● **What is required**
Repeat exactly the lines below that lie between the line with "项目集成了Moonshot AI API，用于生成智能提示词。在不同环境下的调用方式：" and the line with "### Q: API调用失败怎么办？", counting both of those lines as part of the answer.

** Opening Supplied data block **

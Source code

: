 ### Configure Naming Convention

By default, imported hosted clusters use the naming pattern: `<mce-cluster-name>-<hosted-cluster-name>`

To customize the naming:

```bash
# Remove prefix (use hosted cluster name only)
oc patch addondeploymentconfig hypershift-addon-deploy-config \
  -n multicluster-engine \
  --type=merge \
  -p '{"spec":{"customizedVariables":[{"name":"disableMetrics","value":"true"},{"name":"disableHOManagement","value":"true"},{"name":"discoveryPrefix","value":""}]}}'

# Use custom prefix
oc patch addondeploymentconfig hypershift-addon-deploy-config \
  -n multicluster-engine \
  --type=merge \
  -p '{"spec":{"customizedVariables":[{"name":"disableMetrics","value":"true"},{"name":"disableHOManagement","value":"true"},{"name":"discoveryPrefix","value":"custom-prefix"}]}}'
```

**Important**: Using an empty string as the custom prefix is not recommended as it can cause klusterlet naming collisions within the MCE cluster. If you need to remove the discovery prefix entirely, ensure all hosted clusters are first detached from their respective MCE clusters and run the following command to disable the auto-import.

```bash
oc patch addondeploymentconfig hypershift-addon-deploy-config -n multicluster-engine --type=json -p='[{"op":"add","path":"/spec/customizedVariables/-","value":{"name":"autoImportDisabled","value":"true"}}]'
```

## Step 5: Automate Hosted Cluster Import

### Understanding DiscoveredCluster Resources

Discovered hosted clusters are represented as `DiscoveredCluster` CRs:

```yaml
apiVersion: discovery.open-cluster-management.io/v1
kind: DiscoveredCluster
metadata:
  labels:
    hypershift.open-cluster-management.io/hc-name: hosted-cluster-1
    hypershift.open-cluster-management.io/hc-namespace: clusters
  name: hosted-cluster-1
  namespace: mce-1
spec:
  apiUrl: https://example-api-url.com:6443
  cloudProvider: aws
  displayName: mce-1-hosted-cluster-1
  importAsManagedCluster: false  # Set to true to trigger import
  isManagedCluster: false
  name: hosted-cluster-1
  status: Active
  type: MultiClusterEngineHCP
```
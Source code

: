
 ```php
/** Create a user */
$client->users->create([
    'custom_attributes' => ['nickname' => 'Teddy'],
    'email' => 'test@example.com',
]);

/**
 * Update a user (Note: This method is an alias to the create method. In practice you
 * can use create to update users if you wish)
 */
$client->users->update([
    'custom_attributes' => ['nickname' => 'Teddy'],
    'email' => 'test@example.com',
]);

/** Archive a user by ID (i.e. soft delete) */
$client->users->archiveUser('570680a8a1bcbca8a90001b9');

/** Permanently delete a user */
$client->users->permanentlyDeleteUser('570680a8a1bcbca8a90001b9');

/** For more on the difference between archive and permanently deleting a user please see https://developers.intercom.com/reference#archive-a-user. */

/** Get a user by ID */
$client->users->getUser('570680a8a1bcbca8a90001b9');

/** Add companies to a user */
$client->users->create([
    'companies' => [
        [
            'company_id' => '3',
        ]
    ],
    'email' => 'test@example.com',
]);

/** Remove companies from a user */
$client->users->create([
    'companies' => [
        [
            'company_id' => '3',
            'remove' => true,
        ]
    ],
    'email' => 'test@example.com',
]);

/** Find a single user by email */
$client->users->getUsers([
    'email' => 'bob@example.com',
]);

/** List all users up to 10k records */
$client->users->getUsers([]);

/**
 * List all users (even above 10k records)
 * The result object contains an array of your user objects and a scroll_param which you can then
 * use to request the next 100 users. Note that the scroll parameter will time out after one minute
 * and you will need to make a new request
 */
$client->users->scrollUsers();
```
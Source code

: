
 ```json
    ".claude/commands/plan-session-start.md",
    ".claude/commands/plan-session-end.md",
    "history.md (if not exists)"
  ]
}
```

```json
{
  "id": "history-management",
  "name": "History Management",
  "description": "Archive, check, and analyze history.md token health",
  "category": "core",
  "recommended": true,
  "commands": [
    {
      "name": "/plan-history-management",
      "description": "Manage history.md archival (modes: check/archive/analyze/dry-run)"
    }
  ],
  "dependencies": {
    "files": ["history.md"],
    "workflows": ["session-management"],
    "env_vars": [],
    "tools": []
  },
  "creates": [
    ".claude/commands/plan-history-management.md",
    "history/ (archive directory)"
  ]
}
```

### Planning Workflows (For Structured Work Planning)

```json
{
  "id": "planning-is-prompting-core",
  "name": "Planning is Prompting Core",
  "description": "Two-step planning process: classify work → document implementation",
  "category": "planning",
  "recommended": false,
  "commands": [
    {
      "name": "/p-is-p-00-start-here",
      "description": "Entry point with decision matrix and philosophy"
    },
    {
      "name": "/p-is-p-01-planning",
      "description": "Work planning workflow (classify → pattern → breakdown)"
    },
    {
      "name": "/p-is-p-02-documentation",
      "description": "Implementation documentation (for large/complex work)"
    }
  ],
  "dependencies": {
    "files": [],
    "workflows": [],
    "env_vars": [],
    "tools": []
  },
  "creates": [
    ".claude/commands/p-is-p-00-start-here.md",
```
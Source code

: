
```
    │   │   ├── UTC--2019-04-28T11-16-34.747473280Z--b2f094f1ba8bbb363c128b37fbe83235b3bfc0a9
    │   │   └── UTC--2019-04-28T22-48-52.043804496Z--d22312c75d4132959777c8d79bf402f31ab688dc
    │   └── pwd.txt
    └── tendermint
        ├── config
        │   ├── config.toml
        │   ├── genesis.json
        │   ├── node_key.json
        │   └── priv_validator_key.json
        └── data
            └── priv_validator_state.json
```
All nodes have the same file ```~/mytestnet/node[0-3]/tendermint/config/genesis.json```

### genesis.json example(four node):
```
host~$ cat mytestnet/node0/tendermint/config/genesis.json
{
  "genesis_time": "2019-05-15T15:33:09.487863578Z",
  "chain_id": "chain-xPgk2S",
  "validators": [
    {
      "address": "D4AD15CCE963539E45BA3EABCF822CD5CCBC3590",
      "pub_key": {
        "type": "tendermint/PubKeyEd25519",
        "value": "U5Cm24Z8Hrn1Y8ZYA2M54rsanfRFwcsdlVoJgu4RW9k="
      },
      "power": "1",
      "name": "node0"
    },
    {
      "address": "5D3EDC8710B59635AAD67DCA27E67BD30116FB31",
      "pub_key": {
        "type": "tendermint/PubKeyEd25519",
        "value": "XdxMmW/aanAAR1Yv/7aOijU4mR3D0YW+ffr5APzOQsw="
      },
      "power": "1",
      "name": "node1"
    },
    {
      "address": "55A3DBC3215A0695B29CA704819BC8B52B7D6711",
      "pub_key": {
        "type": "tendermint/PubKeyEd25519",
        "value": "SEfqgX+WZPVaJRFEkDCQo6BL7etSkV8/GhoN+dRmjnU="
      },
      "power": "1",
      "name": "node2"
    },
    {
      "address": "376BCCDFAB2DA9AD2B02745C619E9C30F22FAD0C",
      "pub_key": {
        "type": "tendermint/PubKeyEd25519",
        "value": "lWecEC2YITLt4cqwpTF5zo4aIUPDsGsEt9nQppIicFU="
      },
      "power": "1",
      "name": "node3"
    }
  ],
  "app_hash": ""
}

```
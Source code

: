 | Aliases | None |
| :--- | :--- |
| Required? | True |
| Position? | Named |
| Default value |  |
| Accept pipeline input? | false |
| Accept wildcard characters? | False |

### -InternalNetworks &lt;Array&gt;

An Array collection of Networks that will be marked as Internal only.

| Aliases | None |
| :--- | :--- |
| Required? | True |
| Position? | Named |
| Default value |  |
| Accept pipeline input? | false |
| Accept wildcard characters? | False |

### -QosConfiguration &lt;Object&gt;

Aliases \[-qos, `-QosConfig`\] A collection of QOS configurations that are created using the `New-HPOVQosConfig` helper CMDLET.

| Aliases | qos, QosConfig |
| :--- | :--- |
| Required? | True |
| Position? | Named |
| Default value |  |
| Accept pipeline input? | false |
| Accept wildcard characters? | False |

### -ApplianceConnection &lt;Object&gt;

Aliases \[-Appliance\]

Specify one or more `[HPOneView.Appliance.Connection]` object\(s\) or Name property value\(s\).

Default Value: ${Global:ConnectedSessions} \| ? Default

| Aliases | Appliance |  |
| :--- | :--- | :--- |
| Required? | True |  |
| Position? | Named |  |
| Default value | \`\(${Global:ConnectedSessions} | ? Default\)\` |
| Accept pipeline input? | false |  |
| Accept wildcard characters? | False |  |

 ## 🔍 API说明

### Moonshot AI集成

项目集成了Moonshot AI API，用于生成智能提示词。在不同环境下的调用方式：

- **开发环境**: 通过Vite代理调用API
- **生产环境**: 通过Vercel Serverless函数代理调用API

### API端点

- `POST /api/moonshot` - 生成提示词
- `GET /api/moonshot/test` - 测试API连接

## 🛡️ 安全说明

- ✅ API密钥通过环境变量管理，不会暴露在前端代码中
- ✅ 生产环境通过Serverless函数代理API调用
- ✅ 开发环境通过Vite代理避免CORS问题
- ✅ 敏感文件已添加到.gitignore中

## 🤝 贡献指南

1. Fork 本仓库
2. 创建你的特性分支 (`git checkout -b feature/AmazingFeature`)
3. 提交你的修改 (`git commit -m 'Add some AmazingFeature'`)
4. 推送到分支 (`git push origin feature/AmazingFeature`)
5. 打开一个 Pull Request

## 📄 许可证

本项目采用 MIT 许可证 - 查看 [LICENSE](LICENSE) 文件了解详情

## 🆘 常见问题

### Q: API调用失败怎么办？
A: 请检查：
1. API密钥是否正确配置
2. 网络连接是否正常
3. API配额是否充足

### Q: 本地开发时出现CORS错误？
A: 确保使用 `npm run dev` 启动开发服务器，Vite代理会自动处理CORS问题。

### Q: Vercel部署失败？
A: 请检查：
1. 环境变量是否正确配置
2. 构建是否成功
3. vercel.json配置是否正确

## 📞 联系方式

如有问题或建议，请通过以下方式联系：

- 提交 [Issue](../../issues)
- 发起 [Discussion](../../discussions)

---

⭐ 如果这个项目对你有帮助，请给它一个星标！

** Closing Supplied data block **

● **Result below**
项目集成了Moonshot AI API，用于生成智能提示词。在不同环境下的调用方式：

- **开发环境**: 通过Vite代理调用API
- **生产环境**: 通过Vercel Serverless函数代理调用API

### API端点

- `POST /api/moonshot` - 生成提示词
- `GET /api/moonshot/test` - 测试API连接

## 🛡️ 安全说明

- ✅ API密钥通过环境变量管理，不会暴露在前端代码中
- ✅ 生产环境通过Serverless函数代理API调用
- ✅ 开发环境通过Vite代理避免CORS问题
- ✅ 敏感文件已添加到.gitignore中

## 🤝 贡献指南

1. Fork 本仓库
2. 创建你的特性分支 (`git checkout -b feature/AmazingFeature`)
3. 提交你的修改 (`git commit -m 'Add some AmazingFeature'`)
4. 推送到分支 (`git push origin feature/AmazingFeature`)
5. 打开一个 Pull Request

## 📄 许可证

本项目采用 MIT 许可证 - 查看 [LICENSE](LICENSE) 文件了解详情

## 🆘 常见问题

### Q: API调用失败怎么办？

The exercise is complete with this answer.